= Michel Soymié =

French scholar and author

Michel Soymié (29 July 1924 – 14 July 2002; Chinese name: 蘇遠鳴; Su Yüen-ming (Sū Yuǎnmíng)) was a French scholar and author working in the field of Chinese popular religion and literature. As a professor at the École Pratique des Hautes Études (EPHE) in Paris he directed a research group working on the Dunhuang manuscripts collected in China by the Paul Pelliot expedition of 1906-1908 which eventually evolved into the Centre de recherche Civilisation chinoise (Centre for Research on Chinese Civilisation). He was responsible for publishing the collaborative catalogue of the Pelliot Dunhuang manuscripts.

== Biography ==
Michel Soymié studied Chinese (graduating in 1947) and then Japanese (1952) at Institut National des Langues et Civilisations Orientales (INALCO), the National Institute of Oriental Languages and Civilizations in Paris.

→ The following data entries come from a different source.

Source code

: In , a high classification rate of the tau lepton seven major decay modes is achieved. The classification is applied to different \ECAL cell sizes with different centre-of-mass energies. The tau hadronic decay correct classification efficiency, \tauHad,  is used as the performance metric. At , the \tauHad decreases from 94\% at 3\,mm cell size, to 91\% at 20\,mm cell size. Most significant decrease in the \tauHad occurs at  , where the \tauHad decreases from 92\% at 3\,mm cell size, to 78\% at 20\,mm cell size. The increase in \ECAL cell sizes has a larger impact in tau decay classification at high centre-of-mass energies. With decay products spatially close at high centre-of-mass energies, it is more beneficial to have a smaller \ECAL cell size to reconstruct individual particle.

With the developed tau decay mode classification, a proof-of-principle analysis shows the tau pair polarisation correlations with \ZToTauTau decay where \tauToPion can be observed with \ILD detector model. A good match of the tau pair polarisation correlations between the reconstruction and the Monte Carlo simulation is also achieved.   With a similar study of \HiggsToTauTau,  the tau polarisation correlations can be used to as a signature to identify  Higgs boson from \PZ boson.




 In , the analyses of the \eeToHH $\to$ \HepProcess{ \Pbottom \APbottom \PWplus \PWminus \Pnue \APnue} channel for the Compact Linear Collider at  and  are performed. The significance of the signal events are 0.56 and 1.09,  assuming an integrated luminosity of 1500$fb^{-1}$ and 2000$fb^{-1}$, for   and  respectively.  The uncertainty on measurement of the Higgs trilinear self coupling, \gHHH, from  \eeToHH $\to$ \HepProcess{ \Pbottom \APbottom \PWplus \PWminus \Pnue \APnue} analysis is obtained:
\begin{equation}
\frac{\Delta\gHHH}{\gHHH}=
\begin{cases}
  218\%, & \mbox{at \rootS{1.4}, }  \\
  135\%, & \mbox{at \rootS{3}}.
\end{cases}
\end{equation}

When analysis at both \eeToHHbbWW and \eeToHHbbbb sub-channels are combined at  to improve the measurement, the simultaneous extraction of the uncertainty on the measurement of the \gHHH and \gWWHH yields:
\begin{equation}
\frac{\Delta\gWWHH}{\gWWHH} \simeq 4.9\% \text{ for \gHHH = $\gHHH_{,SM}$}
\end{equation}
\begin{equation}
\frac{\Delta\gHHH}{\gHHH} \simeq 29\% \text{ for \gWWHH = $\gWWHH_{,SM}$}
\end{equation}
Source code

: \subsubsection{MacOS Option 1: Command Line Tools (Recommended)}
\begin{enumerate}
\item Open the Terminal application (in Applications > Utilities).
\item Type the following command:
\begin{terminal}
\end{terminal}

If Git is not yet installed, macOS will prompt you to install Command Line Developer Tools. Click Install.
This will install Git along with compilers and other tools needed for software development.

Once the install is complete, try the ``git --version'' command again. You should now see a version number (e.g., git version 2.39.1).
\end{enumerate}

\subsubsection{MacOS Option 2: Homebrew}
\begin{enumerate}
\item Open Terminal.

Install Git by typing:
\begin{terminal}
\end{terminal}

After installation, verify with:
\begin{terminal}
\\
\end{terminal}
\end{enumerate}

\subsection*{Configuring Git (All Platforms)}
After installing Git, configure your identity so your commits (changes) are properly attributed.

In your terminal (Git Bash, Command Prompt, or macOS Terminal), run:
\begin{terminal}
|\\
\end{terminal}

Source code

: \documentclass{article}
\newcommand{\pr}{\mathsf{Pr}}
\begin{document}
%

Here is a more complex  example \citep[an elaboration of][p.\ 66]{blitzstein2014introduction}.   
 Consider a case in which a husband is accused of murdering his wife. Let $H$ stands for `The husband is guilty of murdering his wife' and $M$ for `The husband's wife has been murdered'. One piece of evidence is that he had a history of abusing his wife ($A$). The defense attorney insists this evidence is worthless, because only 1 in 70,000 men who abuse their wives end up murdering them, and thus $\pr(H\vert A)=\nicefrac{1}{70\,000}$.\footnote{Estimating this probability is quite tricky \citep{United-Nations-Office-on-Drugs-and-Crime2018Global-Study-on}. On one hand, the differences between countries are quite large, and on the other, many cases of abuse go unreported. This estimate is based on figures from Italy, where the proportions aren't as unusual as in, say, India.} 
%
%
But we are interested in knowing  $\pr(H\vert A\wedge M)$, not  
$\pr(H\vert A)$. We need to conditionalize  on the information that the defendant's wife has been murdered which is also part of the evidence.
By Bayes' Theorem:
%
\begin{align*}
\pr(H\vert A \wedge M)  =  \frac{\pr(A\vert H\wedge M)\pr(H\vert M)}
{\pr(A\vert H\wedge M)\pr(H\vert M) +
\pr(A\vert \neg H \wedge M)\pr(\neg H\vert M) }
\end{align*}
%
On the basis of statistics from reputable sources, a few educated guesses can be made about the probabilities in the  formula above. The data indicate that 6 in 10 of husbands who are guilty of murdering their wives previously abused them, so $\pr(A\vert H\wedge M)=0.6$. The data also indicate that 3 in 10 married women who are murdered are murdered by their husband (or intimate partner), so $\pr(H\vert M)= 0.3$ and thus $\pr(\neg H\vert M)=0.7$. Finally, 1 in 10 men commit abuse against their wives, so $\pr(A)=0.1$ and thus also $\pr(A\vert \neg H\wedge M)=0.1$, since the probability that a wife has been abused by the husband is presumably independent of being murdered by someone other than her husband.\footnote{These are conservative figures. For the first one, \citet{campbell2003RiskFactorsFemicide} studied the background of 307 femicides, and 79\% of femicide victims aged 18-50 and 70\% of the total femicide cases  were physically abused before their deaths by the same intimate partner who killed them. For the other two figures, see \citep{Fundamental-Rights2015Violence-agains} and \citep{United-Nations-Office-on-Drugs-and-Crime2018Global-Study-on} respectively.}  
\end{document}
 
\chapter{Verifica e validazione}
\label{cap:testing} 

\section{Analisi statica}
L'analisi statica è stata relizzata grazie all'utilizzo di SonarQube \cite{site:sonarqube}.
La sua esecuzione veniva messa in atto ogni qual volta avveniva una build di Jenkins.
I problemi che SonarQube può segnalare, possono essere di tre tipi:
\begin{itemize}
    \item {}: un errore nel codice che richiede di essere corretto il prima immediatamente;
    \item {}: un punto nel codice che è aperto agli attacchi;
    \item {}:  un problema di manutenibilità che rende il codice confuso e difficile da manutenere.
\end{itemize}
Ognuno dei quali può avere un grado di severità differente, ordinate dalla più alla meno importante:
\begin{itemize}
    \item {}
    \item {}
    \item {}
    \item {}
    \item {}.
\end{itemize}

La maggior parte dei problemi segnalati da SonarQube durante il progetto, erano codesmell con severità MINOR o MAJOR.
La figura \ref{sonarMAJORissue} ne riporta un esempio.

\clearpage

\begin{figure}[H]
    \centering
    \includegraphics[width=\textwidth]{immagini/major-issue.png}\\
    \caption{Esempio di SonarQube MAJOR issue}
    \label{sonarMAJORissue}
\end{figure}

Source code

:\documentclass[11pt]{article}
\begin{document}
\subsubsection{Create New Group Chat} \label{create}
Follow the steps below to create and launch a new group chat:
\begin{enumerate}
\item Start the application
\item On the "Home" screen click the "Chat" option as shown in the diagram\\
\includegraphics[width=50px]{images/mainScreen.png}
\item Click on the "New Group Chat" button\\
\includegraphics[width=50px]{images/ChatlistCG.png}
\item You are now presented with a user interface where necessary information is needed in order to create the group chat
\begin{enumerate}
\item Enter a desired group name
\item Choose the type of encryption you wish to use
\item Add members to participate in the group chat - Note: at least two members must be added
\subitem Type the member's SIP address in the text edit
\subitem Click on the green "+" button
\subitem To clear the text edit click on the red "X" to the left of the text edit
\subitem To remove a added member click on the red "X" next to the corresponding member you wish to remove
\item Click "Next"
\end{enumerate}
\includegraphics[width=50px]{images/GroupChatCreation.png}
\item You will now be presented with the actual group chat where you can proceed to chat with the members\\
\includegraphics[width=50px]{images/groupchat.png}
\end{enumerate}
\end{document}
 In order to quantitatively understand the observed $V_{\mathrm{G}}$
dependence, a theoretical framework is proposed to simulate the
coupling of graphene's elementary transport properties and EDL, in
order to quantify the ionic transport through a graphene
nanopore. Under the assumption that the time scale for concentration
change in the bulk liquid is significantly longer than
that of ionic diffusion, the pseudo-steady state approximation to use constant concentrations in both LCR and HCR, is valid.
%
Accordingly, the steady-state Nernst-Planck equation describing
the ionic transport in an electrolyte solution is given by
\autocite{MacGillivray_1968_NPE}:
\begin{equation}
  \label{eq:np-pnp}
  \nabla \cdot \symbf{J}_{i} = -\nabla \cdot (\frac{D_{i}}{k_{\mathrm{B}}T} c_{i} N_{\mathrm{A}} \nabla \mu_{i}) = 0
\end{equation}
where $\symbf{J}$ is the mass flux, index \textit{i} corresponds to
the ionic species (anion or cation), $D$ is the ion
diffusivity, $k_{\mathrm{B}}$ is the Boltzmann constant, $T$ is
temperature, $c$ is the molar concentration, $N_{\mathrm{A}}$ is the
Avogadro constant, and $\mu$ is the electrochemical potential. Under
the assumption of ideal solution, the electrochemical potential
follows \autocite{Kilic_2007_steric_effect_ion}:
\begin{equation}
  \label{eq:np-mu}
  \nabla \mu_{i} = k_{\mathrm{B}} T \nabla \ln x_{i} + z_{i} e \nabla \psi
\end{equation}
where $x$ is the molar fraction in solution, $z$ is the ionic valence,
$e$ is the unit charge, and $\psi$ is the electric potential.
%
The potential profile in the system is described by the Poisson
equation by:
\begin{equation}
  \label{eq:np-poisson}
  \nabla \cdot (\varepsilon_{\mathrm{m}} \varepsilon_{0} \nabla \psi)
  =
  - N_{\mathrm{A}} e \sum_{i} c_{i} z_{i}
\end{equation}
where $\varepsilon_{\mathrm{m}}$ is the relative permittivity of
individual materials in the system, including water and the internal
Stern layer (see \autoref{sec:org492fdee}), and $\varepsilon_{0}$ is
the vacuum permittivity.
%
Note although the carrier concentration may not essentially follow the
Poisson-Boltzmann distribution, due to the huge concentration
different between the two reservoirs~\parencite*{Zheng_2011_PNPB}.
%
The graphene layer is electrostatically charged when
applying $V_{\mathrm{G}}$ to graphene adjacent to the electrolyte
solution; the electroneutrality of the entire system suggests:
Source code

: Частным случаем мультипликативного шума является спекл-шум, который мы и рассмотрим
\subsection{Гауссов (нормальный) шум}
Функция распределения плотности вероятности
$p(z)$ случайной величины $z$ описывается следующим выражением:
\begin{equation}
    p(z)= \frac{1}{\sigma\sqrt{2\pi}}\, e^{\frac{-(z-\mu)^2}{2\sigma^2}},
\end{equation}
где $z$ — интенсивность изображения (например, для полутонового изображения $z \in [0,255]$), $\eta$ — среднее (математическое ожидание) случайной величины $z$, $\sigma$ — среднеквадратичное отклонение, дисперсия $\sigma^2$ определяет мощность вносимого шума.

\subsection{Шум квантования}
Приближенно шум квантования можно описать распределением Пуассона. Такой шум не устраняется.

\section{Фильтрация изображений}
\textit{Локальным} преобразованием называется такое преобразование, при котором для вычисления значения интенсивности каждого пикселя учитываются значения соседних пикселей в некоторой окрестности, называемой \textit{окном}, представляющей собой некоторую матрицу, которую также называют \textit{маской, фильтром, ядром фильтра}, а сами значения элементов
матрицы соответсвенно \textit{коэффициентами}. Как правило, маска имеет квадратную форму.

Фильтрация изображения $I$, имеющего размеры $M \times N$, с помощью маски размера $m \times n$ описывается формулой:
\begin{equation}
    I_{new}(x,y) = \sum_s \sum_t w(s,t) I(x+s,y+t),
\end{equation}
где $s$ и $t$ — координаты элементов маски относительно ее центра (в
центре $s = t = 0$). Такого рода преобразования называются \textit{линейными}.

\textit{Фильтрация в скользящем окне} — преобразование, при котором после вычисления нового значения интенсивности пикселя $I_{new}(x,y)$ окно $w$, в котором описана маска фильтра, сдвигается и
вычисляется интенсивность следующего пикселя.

He worked at Centre national de la recherche scientifique (CNRS), the National Centre for Scientific Research (the largest public research organisation in France), first as a trainee researcher (1951-1952) and then as an assistant researcher (1953-1956).

In 1957 he moved to Japan to work at the Maison Franco-Japonaise in Tokyo until 1960 and then at the École française d'Extrême-Orient (EFEO) (French School of Far Eastern Studies) in Kyoto and Tokyo until 1966.

He was appointed to the Chair of "History and Philosophy of Mediaeval China" at the École Pratique des Hautes Études (EPHE), where he directed the Joint EPHE-CNRS Research Group working on the Dunhuang manuscripts from 1973 to 1985. His most important work was the completion and publication of the catalogue of the explorer Paul Pelliot's collection of Dunhuang manuscripts at the Bibliothèque nationale de France (French National Library). The Group also prepared descriptive notes to accompany the Pelliot collection of Chinese pictures at the Musée Guimet in Paris.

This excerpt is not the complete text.